Sarah, Benoît, Frédéric, Philippe, Guillaume, Jean-Pierre… Ils sont céréaliers, éleveurs laitiers, éleveurs allaitants, membres de Clé de sol, de Base, de l’Apad ou d’autres associations, mais tous partagent la même passion : le sol. Et pour préserver cette ressource chez eux, ils sont tous passés au semis direct sous couvert végétal, une technique qui évite l’érosion, tout en augmentant la teneur en azote, et en améliorant la structure physique.

Bienvenue les vers de terre - La bande annonce from Actualités Locales au Cinéma on Vimeo.

Dans le film, on les suivra chacun chez eux, ou ensemble, à l’occasion de formations et de colloques. Et ils sont touchants, ces passionnés, à se réjouir de leurs résultats, à partager leurs secrets techniques, ou à compter leurs vers de terres. « Ce n’est une philosophie, ni une technique, mais un système cohérent parce qu’il produit des résultats », lance l’un d’entre eux.

Quand la cohérence nuit au sentiment

Cette extrême cohérence, c’est peut-être à cause d’elle que le film perd de sa densité. Car la vision de l’agriculture de conservation est identique entre tous les exploitants interrogés, et le spectateur a parfois des impressions de redites. François Stuck, lors du débat organisé après la projection au Salon international de l’agriculture, explique cette sensation par un montage valorisant justement ces échos : « J’ai voulu faire un film sur la parole », a-t-il confié à la salle.

Dans ses moments les plus réussis, le documentaire montre d’ailleurs bien comment les agriculteurs ont construit cette technique commune, à force d’échanges et de bienveillance. La caméra de François Stuck montre ainsi les discussions de bord de champs comme de véritables laboratoires de développement rural, avec un profond respect. Destiné au grand public, le film offre cependant peu d’éléments sur les méthodes techniques précises, préférant se concentrer sur des punchlines de mordus d’agronomie, comme : « Le ver de terre travaille tous les jours, même le week-end. »

Ces déclarations, qui lient toute une galerie de portraits, rendent les exploitants attachants, mais peinent à embarquer réellement le spectateur.
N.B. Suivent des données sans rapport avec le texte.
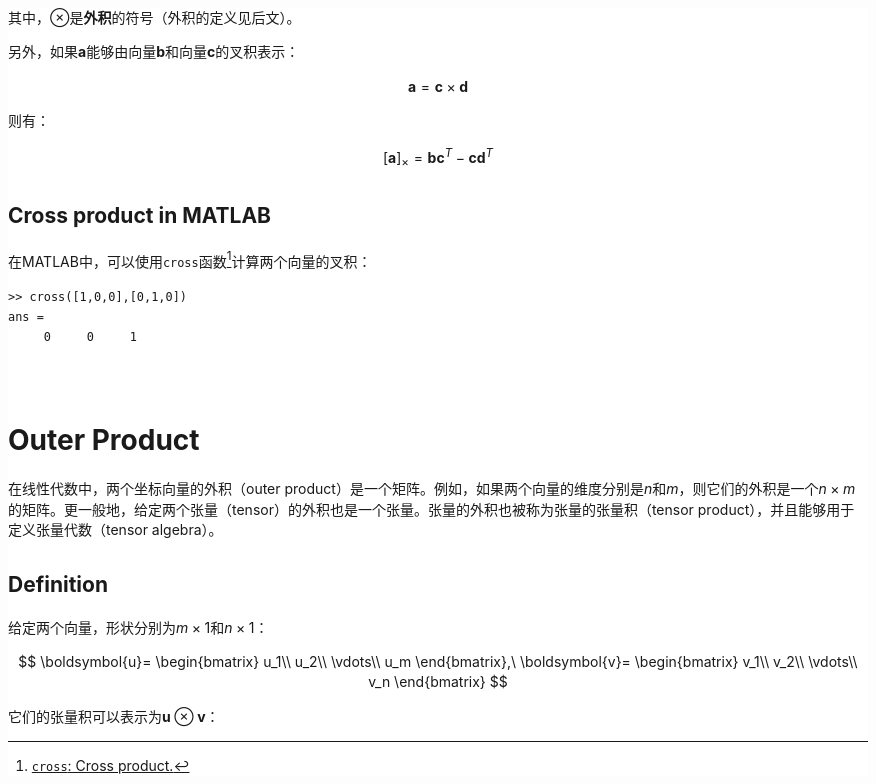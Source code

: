 其中，$\otimes$是**外积**的符号（外积的定义见后文）。

另外，如果$\boldsymbol{a}$能够由向量$\boldsymbol{b}$和向量$\boldsymbol{c}$的叉积表示：

$$
\boldsymbol{a}=\boldsymbol{c}\times\boldsymbol{d}
$$

则有：

$$
[\boldsymbol{a}]_{\times}=\boldsymbol{b}\boldsymbol{c}^T-\boldsymbol{c}\boldsymbol{d}^T
$$

## Cross product in MATLAB

在MATLAB中，可以使用`cross`函数[^4]计算两个向量的叉积：

```
>> cross([1,0,0],[0,1,0])
ans =
     0     0     1
```

<br>

# Outer Product

在线性代数中，两个坐标向量的外积（outer product）是一个矩阵。例如，如果两个向量的维度分别是$n$和$m$，则它们的外积是一个$n\times m$的矩阵。更一般地，给定两个张量（tensor）的外积也是一个张量。张量的外积也被称为张量的张量积（tensor product），并且能够用于定义张量代数（tensor algebra）。

## Definition

给定两个向量，形状分别为$m\times1$和$n\times1$：

$$
\boldsymbol{u}=
\begin{bmatrix}
u_1\\
u_2\\
\vdots\\
u_m
\end{bmatrix},\ 
\boldsymbol{v}=
\begin{bmatrix}
v_1\\
v_2\\
\vdots\\
v_n
\end{bmatrix}
$$

它们的张量积可以表示为$\boldsymbol{u}\otimes\boldsymbol{v}$：


[^1]: [Outer product](https://en.wikipedia.org/wiki/Outer_product).
[^3]: [Geometric and Algebraic Definition of Dot Product (Inner Product)](https://helloworld-1017.github.io/2022-06-09/21-07-09.html).
[^4]: [`cross`: Cross product.](https://ww2.mathworks.cn/help/matlab/ref/cross.html)
[^5]: [Skew-symmetric matrix](https://en.wikipedia.org/wiki/Skew-symmetric_matrix).
[^6]: [Skew-Symmetric Matrix and its Properties](https://helloworld-1017.github.io/2023-05-09/14-54-27.html).
[^7]: [Kronecker Product](https://mathworld.wolfram.com/KroneckerProduct.html).
[^8]: [Kronecker product](https://en.wikipedia.org/wiki/Kronecker_product).
[^9]: [Vector Direct Product](https://mathworld.wolfram.com/VectorDirectProduct.html).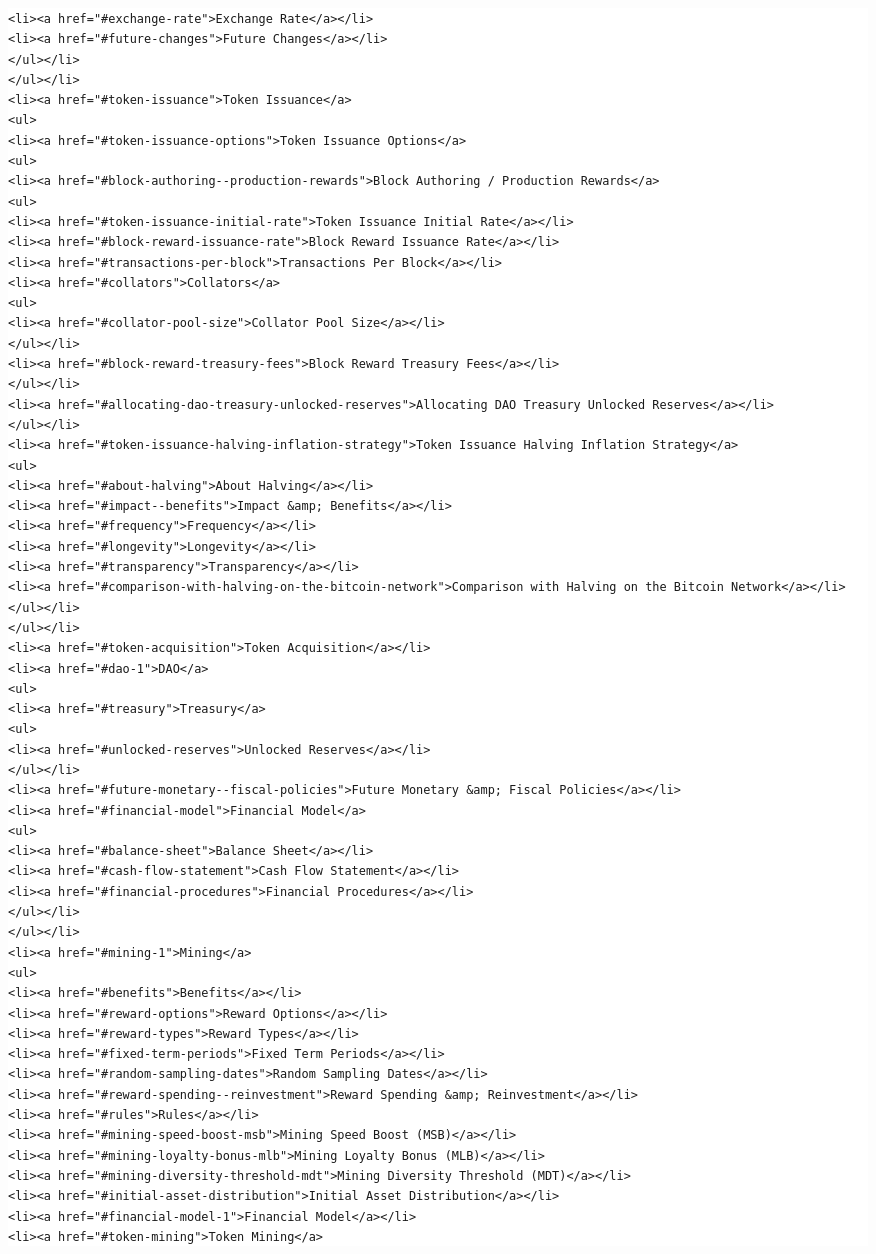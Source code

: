 	<li><a href="#exchange-rate">Exchange Rate</a></li>
	<li><a href="#future-changes">Future Changes</a></li>
	</ul></li>
	</ul></li>
	<li><a href="#token-issuance">Token Issuance</a>
	<ul>
	<li><a href="#token-issuance-options">Token Issuance Options</a>
	<ul>
	<li><a href="#block-authoring--production-rewards">Block Authoring / Production Rewards</a>
	<ul>
	<li><a href="#token-issuance-initial-rate">Token Issuance Initial Rate</a></li>
	<li><a href="#block-reward-issuance-rate">Block Reward Issuance Rate</a></li>
	<li><a href="#transactions-per-block">Transactions Per Block</a></li>
	<li><a href="#collators">Collators</a>
	<ul>
	<li><a href="#collator-pool-size">Collator Pool Size</a></li>
	</ul></li>
	<li><a href="#block-reward-treasury-fees">Block Reward Treasury Fees</a></li>
	</ul></li>
	<li><a href="#allocating-dao-treasury-unlocked-reserves">Allocating DAO Treasury Unlocked Reserves</a></li>
	</ul></li>
	<li><a href="#token-issuance-halving-inflation-strategy">Token Issuance Halving Inflation Strategy</a>
	<ul>
	<li><a href="#about-halving">About Halving</a></li>
	<li><a href="#impact--benefits">Impact &amp; Benefits</a></li>
	<li><a href="#frequency">Frequency</a></li>
	<li><a href="#longevity">Longevity</a></li>
	<li><a href="#transparency">Transparency</a></li>
	<li><a href="#comparison-with-halving-on-the-bitcoin-network">Comparison with Halving on the Bitcoin Network</a></li>
	</ul></li>
	</ul></li>
	<li><a href="#token-acquisition">Token Acquisition</a></li>
	<li><a href="#dao-1">DAO</a>
	<ul>
	<li><a href="#treasury">Treasury</a>
	<ul>
	<li><a href="#unlocked-reserves">Unlocked Reserves</a></li>
	</ul></li>
	<li><a href="#future-monetary--fiscal-policies">Future Monetary &amp; Fiscal Policies</a></li>
	<li><a href="#financial-model">Financial Model</a>
	<ul>
	<li><a href="#balance-sheet">Balance Sheet</a></li>
	<li><a href="#cash-flow-statement">Cash Flow Statement</a></li>
    <li><a href="#financial-procedures">Financial Procedures</a></li>
	</ul></li>
	</ul></li>
	<li><a href="#mining-1">Mining</a>
	<ul>
	<li><a href="#benefits">Benefits</a></li>
	<li><a href="#reward-options">Reward Options</a></li>
	<li><a href="#reward-types">Reward Types</a></li>
	<li><a href="#fixed-term-periods">Fixed Term Periods</a></li>
	<li><a href="#random-sampling-dates">Random Sampling Dates</a></li>
	<li><a href="#reward-spending--reinvestment">Reward Spending &amp; Reinvestment</a></li>
	<li><a href="#rules">Rules</a></li>
	<li><a href="#mining-speed-boost-msb">Mining Speed Boost (MSB)</a></li>
	<li><a href="#mining-loyalty-bonus-mlb">Mining Loyalty Bonus (MLB)</a></li>
	<li><a href="#mining-diversity-threshold-mdt">Mining Diversity Threshold (MDT)</a></li>
	<li><a href="#initial-asset-distribution">Initial Asset Distribution</a></li>
	<li><a href="#financial-model-1">Financial Model</a></li>
	<li><a href="#token-mining">Token Mining</a>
Ce qu’il manque au film, c’est peut-être au fond une voix dissonante, un agriculteur qui exprimerait par exemple des inquiétudes sur la levée de ses couverts, ou qui exposerait, même, les raisons de son retour au labour. Une séquence en tout cas, de quelques minutes à peine, qui nous ôterait l’impression d’avoir vu un film de promotion.